Even on a sunny day, the human eye cannot see all the light emitted by the nearest star. The new image shows some of this hidden light, including the high-energy X-ray beam emitted by the hottest substance in the Sun’s atmosphere, as observed by NASA’s Nuclear Spectroscopic Telescope Array (NuSTAR). Although the observatory usually studies objects outside our solar system, such as massive black holes and collapsed stars, it has also provided astronomers with information about our Sun.

In the composite image above, NuSTAR data is shown in blue and overlaid by observations from the Japan Aerospace Exploration Agency’s X-ray Telescope (XRT) on the Hinode mission (shown in green) and NASA’s Atmospheric Imager Assembly (AIA) on solar , to find. Dynamics Observatory (SDO) is shown in red. NuSTAR’s relatively small field of view means it cannot see the entire Sun from its Earth-orbiting position, so the observatory’s view of the Sun is actually a mosaic of 25 images taken in June 2022.

High-energy X-rays observed by NuSTAR appear in only a few places in the Sun’s atmosphere. By contrast, Hinode’s XRT detects low-energy X-rays, while SDO’s AIA detects ultraviolet light — wavelengths emitted across the Sun’s surface.

NuSTAR’s vision could help scientists solve one of the biggest mysteries of our nearest star: Why is the temperature of the Sun’s outer atmosphere, called the corona, more than a million degrees, at least 100 times hotter than its surface? This surprised scientists because the Sun’s heat originates in its core and radiates outward. It was as if the air around the fire was 100 times hotter than the flame.

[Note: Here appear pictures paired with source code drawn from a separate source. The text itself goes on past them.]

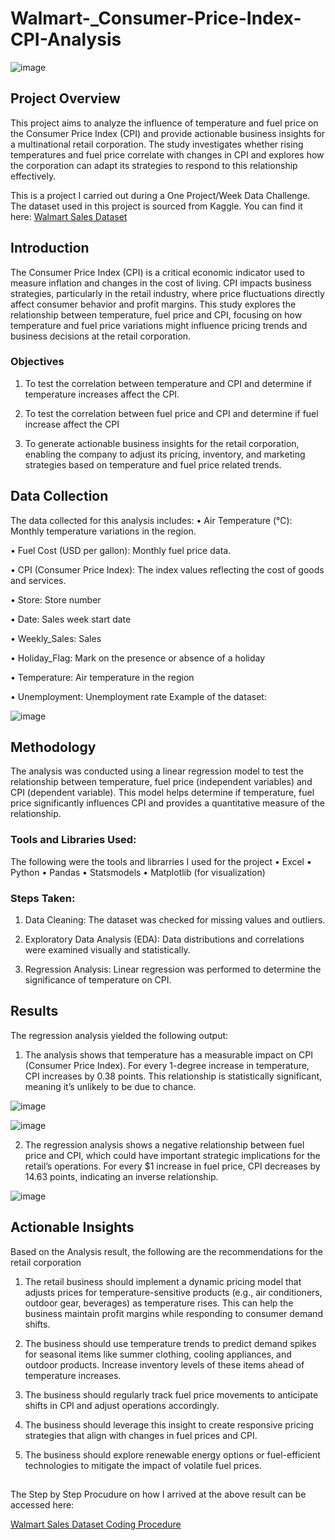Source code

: # Walmart-_Consumer-Price-Index-CPI-Analysis

![image](https://github.com/user-attachments/assets/f873e623-79bb-480d-80e3-aa92cfa17586)


## Project Overview
This project aims to analyze the influence of temperature and fuel price on the Consumer Price Index (CPI) and provide actionable business insights for a multinational retail corporation. The study investigates whether rising temperatures and fuel price correlate with changes in CPI and explores how the corporation can adapt its strategies to respond to this relationship effectively.

This is a project I carried out during a One Project/Week Data Challenge. The dataset used in this project is sourced from Kaggle. 
You can find it here: [Walmart Sales Dataset](https://www.kaggle.com/datasets/mikhail1681/walmart-sales)

## Introduction
The Consumer Price Index (CPI) is a critical economic indicator used to measure inflation and changes in the cost of living. CPI impacts business strategies, particularly in the retail industry, where price fluctuations directly affect consumer behavior and profit margins. This study explores the relationship between temperature, fuel price and CPI, focusing on how temperature and fuel price variations might influence pricing trends and business decisions at the retail corporation.

### Objectives
1. To test the correlation between temperature and CPI and determine if temperature increases affect the CPI.

2. To test the correlation between fuel price and CPI and determine if fuel increase affect the CPI

3. To generate actionable business insights for the retail corporation, enabling the company to adjust its pricing, inventory, and marketing strategies based on temperature and fuel price related trends.

## Data Collection
The data collected for this analysis includes:
• Air Temperature (°C): Monthly temperature variations in the region.

• Fuel Cost (USD per gallon): Monthly fuel price data.

•	CPI (Consumer Price Index): The index values reflecting the cost of goods and services.

•	Store: Store number

•	Date: Sales week start date

•	Weekly_Sales: Sales

•	Holiday_Flag: Mark on the presence or absence of a holiday

•	Temperature: Air temperature in the region

•	Unemployment: Unemployment rate
Example of the dataset:
 
![image](https://github.com/user-attachments/assets/c02f36eb-d07b-46d0-bd3c-6764db30bdd8)


## Methodology

The analysis was conducted using a linear regression model to test the relationship between temperature, fuel price (independent variables) and CPI (dependent variable). This model helps determine if temperature, fuel price significantly influences CPI and provides a quantitative measure of the relationship.

### Tools and Libraries Used:
The following were the tools and librarries I used for the project
•	Excel
•	Python
•	Pandas
•	Statsmodels
•	Matplotlib (for visualization)

### Steps Taken:
1.	Data Cleaning: The dataset was checked for missing values and outliers.

2.	Exploratory Data Analysis (EDA): Data distributions and correlations were examined visually and statistically.

3.	Regression Analysis: Linear regression was performed to determine the significance of temperature on CPI.

## Results
The regression analysis yielded the following output:

1. The analysis shows that temperature has a measurable impact on CPI (Consumer Price Index). For every 1-degree increase in temperature, CPI increases by 0.38 points. This relationship is statistically significant, meaning it’s unlikely to be due to chance.

![image](https://github.com/user-attachments/assets/d0723e55-e274-490b-8ecf-21c4e4a71373)


![image](https://github.com/user-attachments/assets/16d6f5f3-97da-4572-a45e-eb2e68dd80f4)

2. The regression analysis shows a negative relationship between fuel price and CPI, which could have important strategic implications for the retail’s operations. For every $1 increase in fuel price, CPI decreases by 14.63 points, indicating an inverse relationship.

![image](https://github.com/user-attachments/assets/4aa1b51f-ca3d-4f2e-be76-a5095b77f100)


## Actionable Insights
Based on the Analysis result, the following are the recommendations for the retail corporation

1.	The retail business should implement a dynamic pricing model that adjusts prices for temperature-sensitive products (e.g., air conditioners, outdoor gear, beverages) as temperature rises. This can help the business maintain profit margins while responding to consumer demand shifts.

2.	The business should use temperature trends to predict demand spikes for seasonal items like summer clothing, cooling appliances, and outdoor products. Increase inventory levels of these items ahead of temperature increases.

3.	The business should regularly track fuel price movements to anticipate shifts in CPI and adjust operations accordingly.

4.	The business should leverage this insight to create responsive pricing strategies that align with changes in fuel prices and CPI.

5.	The business should explore renewable energy options or fuel-efficient technologies to mitigate the impact of volatile fuel prices.

## 
The Step by Step Procudure on how I arrived at the above result can be accessed here:

[Walmart Sales Dataset Coding Procedure](http://localhost:8888/lab/tree/Walmart.ipynb)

The source of corona heat may be small explosions called nano-flar in the Sun’s atmosphere. Flares are large bursts of heat, light, and particles visible to many solar observatories. Nanoflashes are much smaller events, but both types produce material that is even hotter than the average coronal temperature. Regular flares don’t occur often enough to keep the corona at the high temperatures scientists have observed, but nanoflames can occur much more often—perhaps often enough to heat the corona together.

Although individual nanoflares are too faint to be seen in the bright light of the Sun, NuSTAR can detect light from high-temperature material, which is thought to occur when multiple nanoflares are formed close together. This ability allows physicists to study how often nanoflares occur and how they release energy.

The observations used in these images coincided with the 12th closest approach to the Sun, or perihelion, of NASA’s Parker Solar Probe, which has flown closer to our star than any other spacecraft in history. NuSTAR observations during one of Parker’s perihelion transits allow scientists to correlate distant activity in the Sun’s atmosphere with direct samples from the solar environment taken by the probe.